Valentine's face is smooth, offering no indication of whether she's right. "What about the murder weapon? Movie star boy?"
"A red herring. Keith has no motive for murdering Ezra. The only person he might wish harmed is Santiago, since he's obsessed with Gilda."
"And what about our crime scene-snooping artist?"
"A little creepy to be poking around the body, a little weird about his art, but I don't feel Pickman Gallery vibes from him."
Valentine nods then, pride warming his features. "Good. I wondered if you'd notice the vocal modulator switcheroo. We have one way of confirming all this. Let's pay Julianna a visit, shall we?"
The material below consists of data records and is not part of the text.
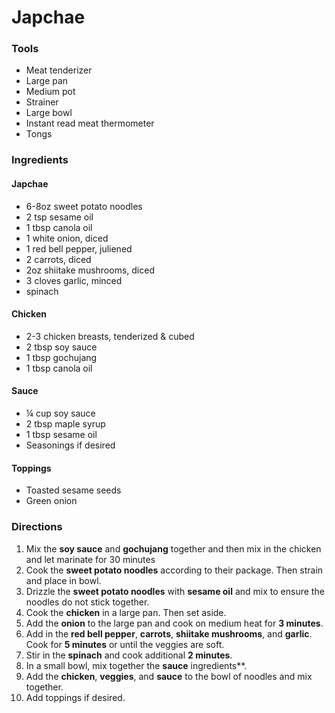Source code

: # Japchae
### Tools
- Meat tenderizer
- Large pan
- Medium pot
- Strainer
- Large bowl
- Instant read meat thermometer
- Tongs

### Ingredients
#### Japchae
- 6-8oz sweet potato noodles
- 2 tsp sesame oil
- 1 tbsp canola oil
- 1 white onion, diced
- 1 red bell pepper, juliened
- 2 carrots, diced
- 2oz shiitake mushrooms, diced
- 3 cloves garlic, minced
- spinach

#### Chicken
- 2-3 chicken breasts, tenderized & cubed
- 2 tbsp soy sauce
- 1 tbsp gochujang
- 1 tbsp canola oil

#### Sauce
- ¼ cup soy sauce
- 2 tbsp maple syrup
- 1 tbsp sesame oil
- Seasonings if desired

#### Toppings
- Toasted sesame seeds
- Green onion

### Directions
1. Mix the **soy sauce** and **gochujang** together and then mix in the chicken and let marinate for 30 minutes
2. Cook the **sweet potato noodles** according to their package. Then strain and place in bowl. 
3. Drizzle the **sweet potato noodles** with **sesame oil** and mix to ensure the noodles do not stick together.
4. Cook the **chicken** in a large pan. Then set aside.
5. Add the **onion** to the large pan and cook on medium heat for **3 minutes**.
6. Add in the **red bell pepper**, **carrots**, **shiitake mushrooms**, and **garlic**. Cook for **5 minutes** or until the veggies are soft.
7. Stir in the **spinach** and cook additional **2 minutes**.
8. In a small bowl, mix together the **sauce** ingredients**.
9. Add the **chicken**, **veggies**, and **sauce** to the bowl of noodles and mix together.
10. Add toppings if desired.
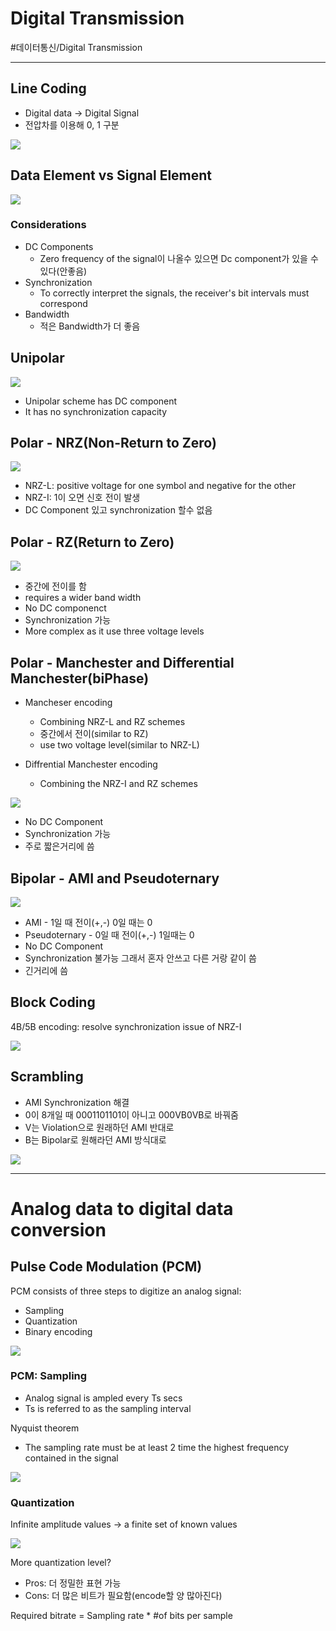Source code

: # Digital Transmission
#데이터통신/Digital Transmission

---

## Line Coding
- Digital data -> Digital Signal
- 전압차를 이용해 0, 1 구분

![](./img/DT1_1.png)

## Data Element vs Signal Element

![](./img/DT1_2.png)

### Considerations
- DC Components
    - Zero frequency of the signal이 나올수 있으면 Dc component가 있을 수 있다(안좋음)
- Synchronization
    - To correctly interpret the signals, the receiver's bit intervals must correspond
- Bandwidth
    - 적은 Bandwidth가 더 좋음

## Unipolar

![](./img/DT1_3.png)

- Unipolar scheme has DC component
- It has no synchronization capacity

## Polar - NRZ(Non-Return to Zero)

![](./img/DT1_4.png)

- NRZ-L: positive voltage for one symbol and negative for the other
- NRZ-I: 1이 오면 신호 전이 발생
- DC Component 있고 synchronization 할수 없음

## Polar - RZ(Return to Zero)

![](./img/DT1_5.png)

- 중간에 전이를 함
- requires a wider band width
- No DC componenct
- Synchronization 가능
- More complex as it use three voltage levels

## Polar - Manchester and Differential Manchester(biPhase)
- Mancheser encoding
    - Combining NRZ-L and RZ schemes
    - 중간에서 전이(similar to RZ)
    - use two voltage level(similar to NRZ-L)

- Diffrential Manchester encoding
    - Combining the NRZ-I and RZ schemes

![](./img/DT1_6.png)

- No DC Component
- Synchronization 가능
- 주로 짧은거리에 씀

## Bipolar - AMI and Pseudoternary

![](./img/DT1_7.png)

- AMI - 1일 때 전이(+,-) 0일 때는 0
- Pseudoternary - 0일 때 전이(+,-) 1일때는 0
- No DC Component 
- Synchronization 불가능 그래서 혼자 안쓰고 다른 거랑 같이 씀
- 긴거리에 씀

## Block Coding
4B/5B encoding: resolve synchronization issue of NRZ-I

![](./img/DT1_8.png)

## Scrambling
- AMI Synchronization 해결
- 0이 8개일 때 0001101101이 아니고 000VB0VB로 바꿔줌
- V는 Violation으로 원래하던 AMI 반대로
- B는 Bipolar로 원해라던 AMI 방식대로

![](./img/DT1_9.png)

---

# Analog data to digital data conversion

## Pulse Code Modulation (PCM)
PCM consists of three steps to digitize an analog signal:
- Sampling
- Quantization
- Binary encoding

![](./img/DT1_10.png)

### PCM: Sampling
- Analog signal is ampled every Ts secs
- Ts is referred to as the sampling interval

Nyquist theorem
- The sampling rate must be at least 2 time the highest frequency contained in the signal

![](./img/DT1_11.png)

### Quantization
Infinite amplitude values -> a finite set of known values

![](./img/DT1_12.png)

More quantization level?
- Pros: 더 정밀한 표현 가능
- Cons: 더 많은 비트가 필요함(encode할 양 많아진다)

Required bitrate = Sampling rate * #of bits per sample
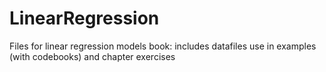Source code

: # LinearRegression
Files for linear regression models book:
includes datafiles use in examples (with codebooks) and chapter exercises
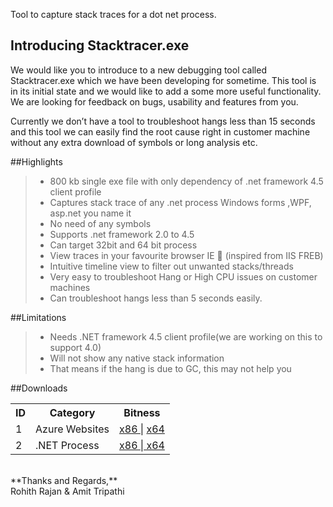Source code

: <p>Tool to capture stack traces for a dot net process.</p>

Introducing Stacktracer.exe
-------------------------------
<p>We would like you to introduce to a new debugging tool called Stacktracer.exe which we have been developing for sometime. This tool is in its initial state and we would like to add a some more useful  functionality. We are looking for feedback on bugs, usability and features from you. </p>

<p>Currently we don’t have a tool to troubleshoot hangs less than 15 seconds and this tool we can easily find the root cause right in customer machine without any extra download of symbols or long analysis  etc.</p>	


##Highlights

>*	800 kb single exe file with only dependency of .net framework 4.5 client profile
>*	Captures stack trace of any .net process Windows forms ,WPF, asp.net you name it 
>*	No need of any symbols
>*	Supports .net framework 2.0 to 4.5
>*	Can target 32bit and 64 bit process
>*	View traces in your favourite browser IE  (inspired from IIS FREB)
>*	Intuitive timeline view to filter out unwanted stacks/threads
>*	Very easy to troubleshoot Hang or High CPU issues on customer machines
>*	Can troubleshoot hangs less than 5 seconds easily.	


##Limitations

>*	Needs .NET framework 4.5 client profile(we are working on this to support 4.0)
>*	Will not show any native stack information
>*	That means if the hang is due to GC, this may not help you	

##Downloads
<table>
  <tr>
    <th>ID</th><th>Category</th><th>Bitness</th>
  </tr>
  <tr>
    <td>1</td><td>Azure Websites</td><td><a href="https://onedrive.live.com/download?resid=ADDED4FD84D96960%21249">x86 </a> | <a href="https://onedrive.live.com/download?resid=ADDED4FD84D96960%21252"> x64 </a></td>
  </tr>
  <tr>
    <td>2</td><td>.NET Process</td><td><a href="https://onedrive.live.com/download?resid=ADDED4FD84D96960%21251">x86 </a> |<a href="https://onedrive.live.com/download?resid=ADDED4FD84D96960%21250"> x64 </a></td>
  </tr>
</table>


<br/>
**Thanks and Regards,**
<br/>
Rohith Rajan & Amit Tripathi


	



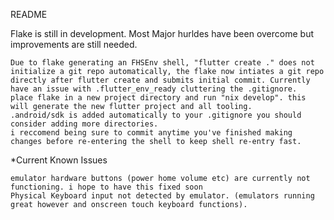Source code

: README

Flake is still in development. Most Major hurldes have been overcome but improvements are still needed. 


    Due to flake generating an FHSEnv shell, "flutter create ." does not initialize a git repo automatically, the flake now intiates a git repo directly after flutter create and submits initial commit. Currently have an issue with .flutter_env_ready cluttering the .gitignore.
    place flake in a new project directory and run "nix develop". this will generate the new flutter project and all tooling.
    .android/sdk is added automatically to your .gitignore you should consider adding more directories.
    i reccomend being sure to commit anytime you've finished making changes before re-entering the shell to keep shell re-entry fast.

*Current Known Issues

    emulator hardware buttons (power home volume etc) are currently not functioning. i hope to have this fixed soon
    Physical Keyboard input not detected by emulator. (emulators running great however and onscreen touch keyboard functions).


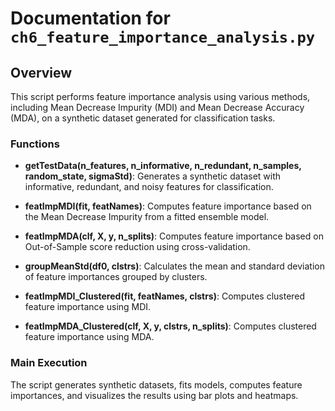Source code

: # Documentation for `ch6_feature_importance_analysis.py`

## Overview

This script performs feature importance analysis using various methods, including Mean Decrease Impurity (MDI) and Mean Decrease Accuracy (MDA), on a synthetic dataset generated for classification tasks.

### Functions

- **getTestData(n_features, n_informative, n_redundant, n_samples, random_state, sigmaStd)**: Generates a synthetic dataset with informative, redundant, and noisy features for classification.

- **featImpMDI(fit, featNames)**: Computes feature importance based on the Mean Decrease Impurity from a fitted ensemble model.

- **featImpMDA(clf, X, y, n_splits)**: Computes feature importance based on Out-of-Sample score reduction using cross-validation.

- **groupMeanStd(df0, clstrs)**: Calculates the mean and standard deviation of feature importances grouped by clusters.

- **featImpMDI_Clustered(fit, featNames, clstrs)**: Computes clustered feature importance using MDI.

- **featImpMDA_Clustered(clf, X, y, clstrs, n_splits)**: Computes clustered feature importance using MDA.

### Main Execution

The script generates synthetic datasets, fits models, computes feature importances, and visualizes the results using bar plots and heatmaps.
It's only when Valentine makes to move that Kaelyn realizes how close they're standing. His coat brushes her thighs and under her hand she can feel the mechanics that whirr in his chest in lieu of a heartbeat. If she tilts her head up, she can count the scars on his worn face. Kaelyn steps back, flexing the hand she just removed from his chest. Her fingers tingle.
Julianna is still guarding her worldly belongings, her solitary eye sharp and shrewd. "Hello, detectives. Did you have a question about the heinous murder?"
With what they now know, her words feel like a taunt. Kaleyn keeps her face impassive. "You're the murderer, aren't you?"
Julianna giggles. "That's just silly, detective. Why would I want to kill Mr Parker?"
"Because Mr Parker wasn't murdered—Mrs Riggs was. Isn't that right, Ezra?"
Silence. Julianna seems to consider her options. Then her voice drops to something masculine: "Shame. I thought I could keep the ruse going a while longer. Ah well. This doesn't have to end in violence, detectives. Just let me walk away. You don't have to die defending outdated ideals."
"From what we've learned," Valentine snaps, "you've been running your scam long before the bombs dropped. So I'd say the old rules still apply!"
Kaelyn knocks him out of the way as Ezra shoots. Two cat cremation urns fall off the mantle, throwing up plumes of ash that make Kaelyn cough. Valentine regains his feet, pistol in hand, and Ezra wheels to track him. Red lasers sizzle the hem of Valentine's coat as he dodges. Grabbing a poker from the fireplace, Kaelyn smashes it down on Ezra's head dome. The tank cracks and preservative fluid spurts out. She brings it down again and again, shattering the dome completely. Glass shards slice into his brain, tiny spots of red blooming as fluid spills to the floor.
Ezra shudders and goes limp.
Kaelyn lowers the poker. Her tongue is icy with adrenaline. "Are you all right, Nick?"
He inspects the charred holes in his trench coat. "Few burns. Nothing major."
She tosses the poker to the ground with a clatter. "I guess that's it."
Valentine rests a hand on her shoulder. He gives her a smile, the lines around his mouth creasing in a well-worn path, the corners of his eyes crinkling. "Good work, detective. You've got Sherlock's deductive reasoning."
For the first time, Kaelyn notices how good he looks when he smiles, and a tiny thrill of heat skitters through her belly. His lips are as worn as the rest of him, with only their shape to distinguish them from his face, and Kaelyn wonders what they would feel like. Would they be soft or rough?
She clears her throat. "That means a lot, Nick. Now let's get out of here. I can't feel my toes."